_WHAT YOU ARE ASKED TO DO_:
Copy each line exactly, starting with the one that contains "These lines enclose" and stopping after the last line of the material below, with nothing else.

_MATERIAL FOR THIS EXERCISE_:
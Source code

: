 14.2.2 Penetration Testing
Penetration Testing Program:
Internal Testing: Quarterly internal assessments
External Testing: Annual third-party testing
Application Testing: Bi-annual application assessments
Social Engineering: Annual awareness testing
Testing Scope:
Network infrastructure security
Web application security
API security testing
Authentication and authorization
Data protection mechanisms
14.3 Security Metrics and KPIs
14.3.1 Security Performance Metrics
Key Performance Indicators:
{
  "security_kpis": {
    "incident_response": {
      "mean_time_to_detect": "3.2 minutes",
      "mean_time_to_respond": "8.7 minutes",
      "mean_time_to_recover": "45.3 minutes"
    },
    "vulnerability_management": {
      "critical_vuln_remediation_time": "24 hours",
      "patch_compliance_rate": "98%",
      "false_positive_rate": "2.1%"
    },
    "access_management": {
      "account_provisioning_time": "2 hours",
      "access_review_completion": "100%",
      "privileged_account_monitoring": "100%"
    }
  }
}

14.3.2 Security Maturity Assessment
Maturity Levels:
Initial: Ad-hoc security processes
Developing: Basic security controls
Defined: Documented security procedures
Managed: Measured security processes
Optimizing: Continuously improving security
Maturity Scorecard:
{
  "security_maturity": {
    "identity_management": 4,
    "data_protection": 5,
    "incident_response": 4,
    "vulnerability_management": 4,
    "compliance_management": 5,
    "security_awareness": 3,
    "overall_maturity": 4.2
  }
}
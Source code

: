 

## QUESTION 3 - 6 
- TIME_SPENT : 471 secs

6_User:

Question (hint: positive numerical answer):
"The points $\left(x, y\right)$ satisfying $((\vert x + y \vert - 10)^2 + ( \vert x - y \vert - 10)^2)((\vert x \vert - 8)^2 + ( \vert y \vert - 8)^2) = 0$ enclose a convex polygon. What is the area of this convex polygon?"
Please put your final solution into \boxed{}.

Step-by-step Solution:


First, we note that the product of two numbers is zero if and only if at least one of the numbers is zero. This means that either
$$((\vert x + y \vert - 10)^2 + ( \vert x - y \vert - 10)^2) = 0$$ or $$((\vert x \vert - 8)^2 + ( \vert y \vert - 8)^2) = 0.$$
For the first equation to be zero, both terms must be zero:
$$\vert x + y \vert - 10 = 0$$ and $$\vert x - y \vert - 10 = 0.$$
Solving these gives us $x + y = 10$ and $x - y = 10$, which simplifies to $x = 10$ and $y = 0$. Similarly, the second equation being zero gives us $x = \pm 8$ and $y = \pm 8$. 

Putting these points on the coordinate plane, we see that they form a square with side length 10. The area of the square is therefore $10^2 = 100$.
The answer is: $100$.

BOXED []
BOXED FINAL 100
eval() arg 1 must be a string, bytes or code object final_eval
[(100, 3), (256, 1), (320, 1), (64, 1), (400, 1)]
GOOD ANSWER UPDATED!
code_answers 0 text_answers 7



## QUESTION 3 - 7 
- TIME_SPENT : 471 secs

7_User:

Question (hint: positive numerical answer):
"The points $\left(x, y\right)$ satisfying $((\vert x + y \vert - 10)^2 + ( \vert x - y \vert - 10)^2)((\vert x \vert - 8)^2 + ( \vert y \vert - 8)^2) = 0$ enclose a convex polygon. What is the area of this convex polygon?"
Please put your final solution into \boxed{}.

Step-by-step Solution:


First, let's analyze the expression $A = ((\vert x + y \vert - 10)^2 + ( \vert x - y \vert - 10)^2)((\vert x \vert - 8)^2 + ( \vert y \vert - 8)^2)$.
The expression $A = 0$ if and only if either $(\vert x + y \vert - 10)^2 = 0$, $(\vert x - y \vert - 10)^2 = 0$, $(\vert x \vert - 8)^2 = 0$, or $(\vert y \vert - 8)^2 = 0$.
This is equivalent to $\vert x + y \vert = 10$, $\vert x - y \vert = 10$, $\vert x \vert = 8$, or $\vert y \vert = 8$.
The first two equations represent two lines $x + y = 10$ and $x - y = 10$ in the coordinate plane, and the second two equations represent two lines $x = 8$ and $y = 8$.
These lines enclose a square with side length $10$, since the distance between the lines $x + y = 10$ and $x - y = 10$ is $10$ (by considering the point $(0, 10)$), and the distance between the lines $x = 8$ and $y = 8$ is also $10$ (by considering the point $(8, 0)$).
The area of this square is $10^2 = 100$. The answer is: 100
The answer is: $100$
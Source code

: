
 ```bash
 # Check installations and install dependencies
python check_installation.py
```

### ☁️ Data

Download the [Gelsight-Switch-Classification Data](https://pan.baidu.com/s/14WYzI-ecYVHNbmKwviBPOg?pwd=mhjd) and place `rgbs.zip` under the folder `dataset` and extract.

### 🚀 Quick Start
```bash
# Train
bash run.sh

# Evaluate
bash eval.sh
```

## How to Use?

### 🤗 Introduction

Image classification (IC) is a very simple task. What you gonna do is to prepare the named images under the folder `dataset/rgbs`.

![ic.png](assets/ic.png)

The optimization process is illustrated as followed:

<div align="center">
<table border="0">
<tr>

_SOLUTION TO THIS TASK_:
These lines enclose a square with side length $10$, since the distance between the lines $x + y = 10$ and $x - y = 10$ is $10$ (by considering the point $(0, 10)$), and the distance between the lines $x = 8$ and $y = 8$ is also $10$ (by considering the point $(8, 0)$).
The area of this square is $10^2 = 100$. The answer is: 100
The answer is: $100$
Source code

:
 ```bash
 # Check installations and install dependencies
python check_installation.py
```

### ☁️ Data

Download the [Gelsight-Switch-Classification Data](https://pan.baidu.com/s/14WYzI-ecYVHNbmKwviBPOg?pwd=mhjd) and place `rgbs.zip` under the folder `dataset` and extract.

### 🚀 Quick Start
```bash
# Train
bash run.sh

# Evaluate
bash eval.sh
```

## How to Use?

### 🤗 Introduction

Image classification (IC) is a very simple task. What you gonna do is to prepare the named images under the folder `dataset/rgbs`.

![ic.png](assets/ic.png)

The optimization process is illustrated as followed:

<div align="center">
<table border="0">
<tr>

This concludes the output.